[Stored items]
......
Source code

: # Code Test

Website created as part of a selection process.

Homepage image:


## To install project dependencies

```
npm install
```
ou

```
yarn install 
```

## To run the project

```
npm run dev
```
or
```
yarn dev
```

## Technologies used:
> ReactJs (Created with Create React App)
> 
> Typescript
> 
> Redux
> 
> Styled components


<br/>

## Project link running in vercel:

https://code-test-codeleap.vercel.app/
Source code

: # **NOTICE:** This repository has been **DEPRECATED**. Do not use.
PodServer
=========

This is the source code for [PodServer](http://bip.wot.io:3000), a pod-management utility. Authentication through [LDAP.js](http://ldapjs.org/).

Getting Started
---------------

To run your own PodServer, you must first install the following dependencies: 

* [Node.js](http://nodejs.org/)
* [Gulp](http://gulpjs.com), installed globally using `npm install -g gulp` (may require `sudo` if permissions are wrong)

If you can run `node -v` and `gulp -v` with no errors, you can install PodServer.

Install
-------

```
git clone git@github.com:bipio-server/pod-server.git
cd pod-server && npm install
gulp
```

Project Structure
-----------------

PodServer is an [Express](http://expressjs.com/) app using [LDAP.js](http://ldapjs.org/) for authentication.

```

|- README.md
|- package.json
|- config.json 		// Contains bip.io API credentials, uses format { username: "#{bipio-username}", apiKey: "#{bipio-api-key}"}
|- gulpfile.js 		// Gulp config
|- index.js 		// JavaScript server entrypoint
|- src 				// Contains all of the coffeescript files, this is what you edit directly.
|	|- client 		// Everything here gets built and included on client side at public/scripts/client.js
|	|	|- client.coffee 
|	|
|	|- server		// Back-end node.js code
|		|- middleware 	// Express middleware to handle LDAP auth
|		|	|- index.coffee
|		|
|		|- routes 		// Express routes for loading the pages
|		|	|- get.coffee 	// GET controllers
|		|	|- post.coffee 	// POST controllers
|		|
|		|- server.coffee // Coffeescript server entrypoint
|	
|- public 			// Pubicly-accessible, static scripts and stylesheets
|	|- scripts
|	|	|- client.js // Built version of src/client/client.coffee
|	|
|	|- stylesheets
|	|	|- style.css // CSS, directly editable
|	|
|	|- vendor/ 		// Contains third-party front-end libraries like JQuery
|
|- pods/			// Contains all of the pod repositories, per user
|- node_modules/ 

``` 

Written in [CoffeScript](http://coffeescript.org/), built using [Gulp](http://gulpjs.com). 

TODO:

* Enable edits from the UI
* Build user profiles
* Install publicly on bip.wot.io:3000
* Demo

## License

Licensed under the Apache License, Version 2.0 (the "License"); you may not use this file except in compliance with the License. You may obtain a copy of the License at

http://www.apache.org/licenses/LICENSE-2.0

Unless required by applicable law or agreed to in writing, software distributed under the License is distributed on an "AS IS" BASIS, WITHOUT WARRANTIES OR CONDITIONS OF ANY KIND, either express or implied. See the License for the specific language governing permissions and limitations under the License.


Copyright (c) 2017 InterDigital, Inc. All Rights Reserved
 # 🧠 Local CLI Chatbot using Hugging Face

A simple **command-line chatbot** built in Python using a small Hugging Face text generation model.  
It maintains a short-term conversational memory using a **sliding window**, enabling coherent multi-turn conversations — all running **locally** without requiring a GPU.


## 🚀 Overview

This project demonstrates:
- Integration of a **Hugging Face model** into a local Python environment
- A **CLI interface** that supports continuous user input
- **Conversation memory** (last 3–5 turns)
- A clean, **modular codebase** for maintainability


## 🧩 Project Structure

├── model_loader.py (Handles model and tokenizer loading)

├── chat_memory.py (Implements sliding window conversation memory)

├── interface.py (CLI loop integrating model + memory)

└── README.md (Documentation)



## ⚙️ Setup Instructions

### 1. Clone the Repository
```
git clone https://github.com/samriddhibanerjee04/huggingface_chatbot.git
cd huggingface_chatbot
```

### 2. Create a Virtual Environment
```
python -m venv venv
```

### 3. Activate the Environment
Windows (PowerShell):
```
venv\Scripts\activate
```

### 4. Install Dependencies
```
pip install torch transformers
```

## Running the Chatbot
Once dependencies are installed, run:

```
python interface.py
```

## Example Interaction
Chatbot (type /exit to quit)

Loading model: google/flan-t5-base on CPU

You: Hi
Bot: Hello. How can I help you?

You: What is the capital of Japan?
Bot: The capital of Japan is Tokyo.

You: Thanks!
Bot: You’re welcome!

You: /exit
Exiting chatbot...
......
In the records, which lines use the word "Contains"? Report them.

|- config.json 		// Contains bip.io API credentials, uses format { username: "#{bipio-username}", apiKey: "#{bipio-api-key}"}
|- src 				// Contains all of the coffeescript files, this is what you edit directly.
|	|- vendor/ 		// Contains third-party front-end libraries like JQuery
|- pods/			// Contains all of the pod repositories, per user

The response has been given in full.